Records from a dataset
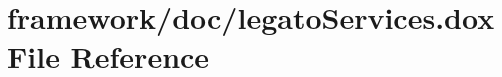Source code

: \hypertarget{legato_services_8dox}{}\section{framework/doc/legato\+Services.dox File Reference}
\label{legato_services_8dox}
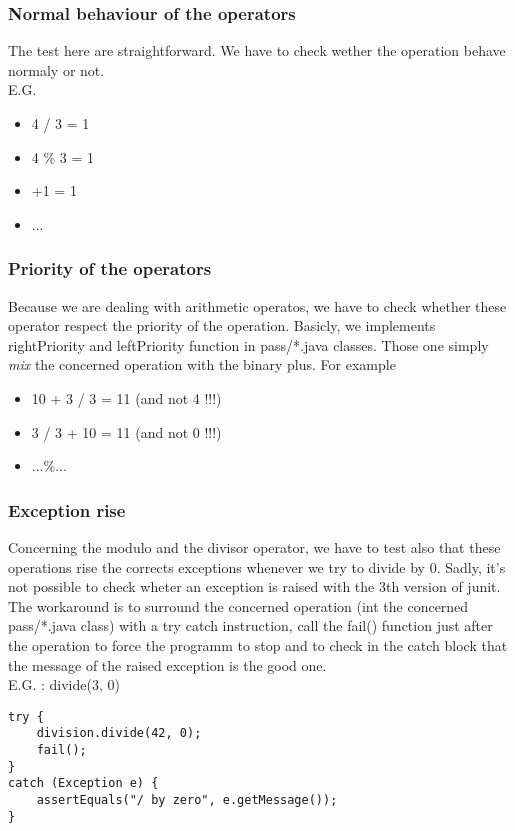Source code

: \documentclass[10pt,a4paper]{article}
\begin{document}
\subsubsection{Normal behaviour of the operators}
	The test here are straightforward. We have to check wether the operation behave normaly or not. \\
	E.G.
	\begin{itemize}
		\item{4 / 3 = 1}
		\item{4 \% 3 = 1}
		\item{+1 = 1}
		\item{...}
	\end{itemize}
\subsubsection{Priority of the operators}
	Because we are dealing with arithmetic operatos, we have to check whether these operator respect the priority of the operation. Basicly, we implements rightPriority and leftPriority function in pass/*.java classes. Those one simply \textit{mix} the concerned operation with the binary plus.
	For example
	\begin{itemize}
		\item{10 + 3 / 3 = 11 (and not 4 !!!)}
		\item{3 / 3 + 10 = 11 (and not 0 !!!)}
		\item{...\%...}
	\end{itemize}		
\subsubsection{Exception rise}
	Concerning the modulo and the divisor operator, we have to test also that these operations rise the corrects exceptions whenever we try to divide by 0. Sadly, it's not possible to check wheter an exception is raised with the 3th version of junit. The workaround is to surround the concerned operation (int the concerned pass/*.java class) with a try catch instruction, call the fail() function just after the operation to force the programm to stop and to check  in the catch block that the message of the raised exception is the good one.\\ 
	E.G. : divide(3, 0)
\begin{lstlisting}
try {
	division.divide(42, 0);
	fail();
}
catch (Exception e) {
	assertEquals("/ by zero", e.getMessage());
}
\end{lstlisting}
\end{document}
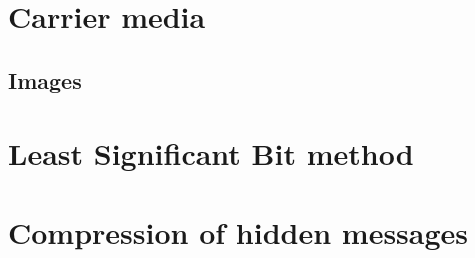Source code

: 

\section{Carrier media}

\subsection{Images}


\section{Least Significant Bit method}
\label{LSB}


\section{Compression of hidden messages}
\label{Compression}
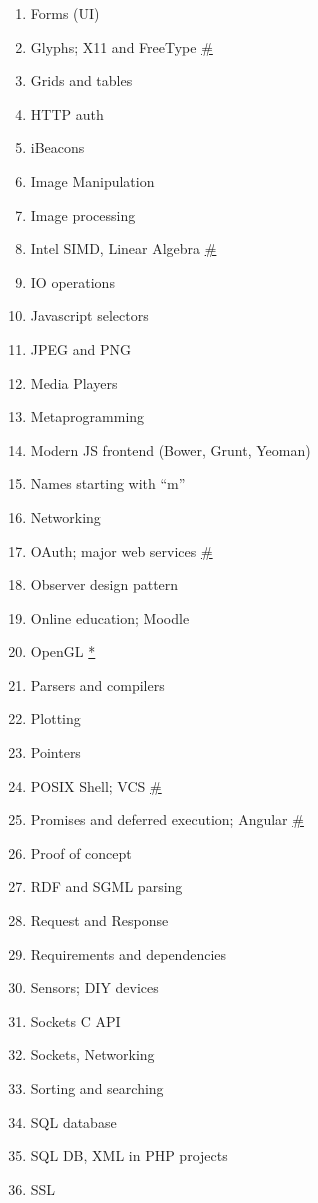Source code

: \documentclass[conference,10pt]{IEEEtran}
\begin{document}
\begin{figure}[H]
\begin{multicols}{2}
\begin{enumerate}
    \item Forms (UI)
    \item Glyphs; X11 and FreeType \hyperref[dual]{\#}
    \item Grids and tables
    \item HTTP auth
    \item iBeacons
    \item Image Manipulation
    \item Image processing
    \item Intel SIMD, Linear Algebra \hyperref[dual]{\#}
    \item IO operations
    \item Javascript selectors
    \item JPEG and PNG
    \item Media Players
    \item Metaprogramming
    \item Modern JS frontend (Bower, Grunt, Yeoman)
    \item Names starting with “m”
    \item Networking
    \item OAuth; major web services \hyperref[dual]{\#}
    \item Observer design pattern
    \item Online education; Moodle
    \item OpenGL \hyperref[duplicate]{*}
    \item Parsers and compilers
    \item Plotting
    \item Pointers
    \item POSIX Shell; VCS \hyperref[dual]{\#}
    \item Promises and deferred execution; Angular \hyperref[dual]{\#}
    \item Proof of concept
    \item RDF and SGML parsing
    \item Request and Response
    \item Requirements and dependencies
    \item Sensors; DIY devices
    \item Sockets C API
    \item Sockets, Networking
    \item Sorting and searching
    \item SQL database
    \item SQL DB, XML in PHP projects
    \item SSL

\end{enumerate}
\end{multicols}
\end{figure}
\end{document}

■ **PROBLEM STATEMENT**: Retype nothing except the lines from the line holding "Parsers and compilers" through the last line of the entries, both included.

■ **PROBLEM SOLUTION**:
    \item Parsers and compilers
    \item Plotting
    \item Pointers
    \item POSIX Shell; VCS \hyperref[dual]{\#}
    \item Promises and deferred execution; Angular \hyperref[dual]{\#}
    \item Proof of concept
    \item RDF and SGML parsing
    \item Request and Response
    \item Requirements and dependencies
    \item Sensors; DIY devices
    \item Sockets C API
    \item Sockets, Networking
    \item Sorting and searching
    \item SQL database
    \item SQL DB, XML in PHP projects
    \item SSL

\end{enumerate}
\end{multicols}
\end{figure}
\end{document}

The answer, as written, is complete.